The second piece of legislation would “ensure a health care practitioner exercises the proper degree of care in the case of a child who survives an abortion or attempted abortion.” That bill text also has yet to be made public, but it will almost certainly follow earlier forms of born-alive legislation. For the past two years, the Senate has held a vote on Senator Ben Sasse’s Born-Alive Abortion Survivors Protection Act, which requires physicians to treat newborns who survive an abortion the same way they’d treat any other newborn delivered at the same gestational age.

Adding insult to injury, Gabbard is also sponsoring a measure to define sex as “determined on the basis of biological sex as determined at birth by a physician,” as it applies to Title IX and athletics, a controversial question among progressives, who increasingly believe that biological males should be permitted to compete with girls and women if they identify as female.

As the pro-life group Democrats for Life has pointed out, Gabbard has voted against pain-capable abortion restrictions three times during her congressional tenure.
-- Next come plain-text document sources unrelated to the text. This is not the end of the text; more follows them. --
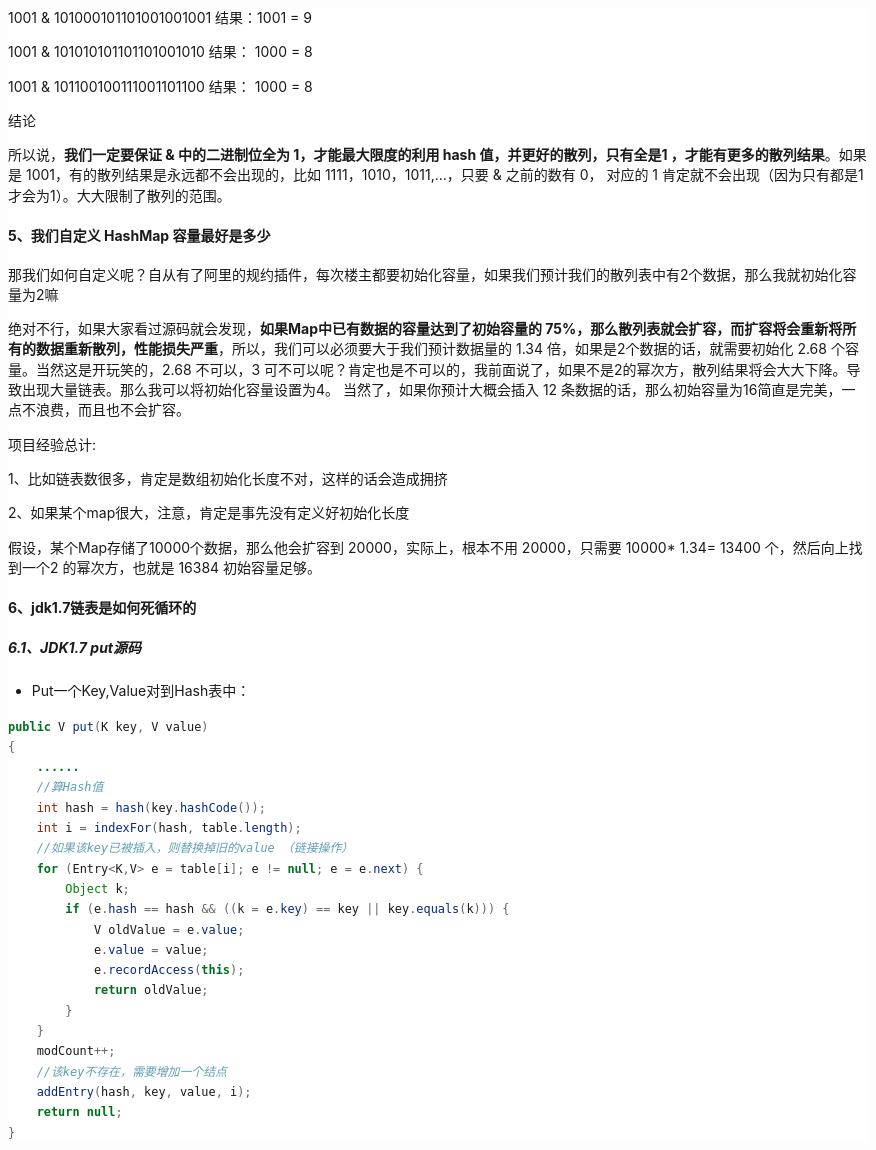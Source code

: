 1001 & 101000101101001001001 结果：1001 = 9    

1001 & 101010101101101001010 结果： 1000 = 8    

1001 & 101100100111001101100 结果： 1000 = 8    

结论    

所以说，**我们一定要保证 & 中的二进制位全为 1，才能最大限度的利用 hash 值，并更好的散列，只有全是1 ，才能有更多的散列结果**。如果是 1001，有的散列结果是永远都不会出现的，比如 1111，1010，1011,…，只要 & 之前的数有 0， 对应的 1 肯定就不会出现（因为只有都是1才会为1）。大大限制了散列的范围。



#### 5、我们自定义 HashMap 容量最好是多少

那我们如何自定义呢？自从有了阿里的规约插件，每次楼主都要初始化容量，如果我们预计我们的散列表中有2个数据，那么我就初始化容量为2嘛      

绝对不行，如果大家看过源码就会发现，**如果Map中已有数据的容量达到了初始容量的 75%，那么散列表就会扩容，而扩容将会重新将所有的数据重新散列，性能损失严重**，所以，我们可以必须要大于我们预计数据量的 1.34 倍，如果是2个数据的话，就需要初始化 2.68 个容量。当然这是开玩笑的，2.68 不可以，3 可不可以呢？肯定也是不可以的，我前面说了，如果不是2的幂次方，散列结果将会大大下降。导致出现大量链表。那么我可以将初始化容量设置为4。 当然了，如果你预计大概会插入 12 条数据的话，那么初始容量为16简直是完美，一点不浪费，而且也不会扩容。

项目经验总计:     

1、比如链表数很多，肯定是数组初始化长度不对，这样的话会造成拥挤     

2、如果某个map很大，注意，肯定是事先没有定义好初始化长度    

假设，某个Map存储了10000个数据，那么他会扩容到 20000，实际上，根本不用 20000，只需要 10000* 1.34= 13400 个，然后向上找到一个2 的幂次方，也就是 16384 初始容量足够。





#### 6、jdk1.7链表是如何死循环的



##### 6.1、JDK1.7 put源码

+ Put一个Key,Value对到Hash表中：

```java
public V put(K key, V value)
{
    ......
    //算Hash值
    int hash = hash(key.hashCode());
    int i = indexFor(hash, table.length);
    //如果该key已被插入，则替换掉旧的value （链接操作）
    for (Entry<K,V> e = table[i]; e != null; e = e.next) {
        Object k;
        if (e.hash == hash && ((k = e.key) == key || key.equals(k))) {
            V oldValue = e.value;
            e.value = value;
            e.recordAccess(this);
            return oldValue;
        }
    }
    modCount++;
    //该key不存在，需要增加一个结点
    addEntry(hash, key, value, i);
    return null;
}
```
However, during the Democratic presidential primary, Gabbard was the only candidate to espouse support for any restrictions on abortion.

In an interview with Dave Rubin last fall, Gabbard said she views abortion in a “libertarian” way but believes that it should not be permitted during the last three months of pregnancy unless the mother was at severe risk. “I think that there should be some restrictions though,” she said. When Rubin asked if she had a “cutoff point,” Gabbard replied: “I think the third trimester. Unless a woman’s life or severe health consequences is at risk, then there shouldn’t be an abortion in the third trimester.”

Perhaps Gabbard has reflected on abortion and slowly changed her mind on the matter, or, put more precisely, perhaps she’s returned to her roots — when Gabbard first became involved in politics in the Hawaii state legislature, she said she was pro-life but later said her deployment in Iraq changed her view.

Or perhaps now that she’s decided not to remain in Congress at least for the time being, she feels free to remove herself from the Democratic Party’s lockstep with the pro-abortion movement and the abortion industry. Either way, Gabbard’s pro-life legislation from across the aisle is more than welcome, and it reflects where most Americans, and most Democrats, are on the matter of regulating abortion.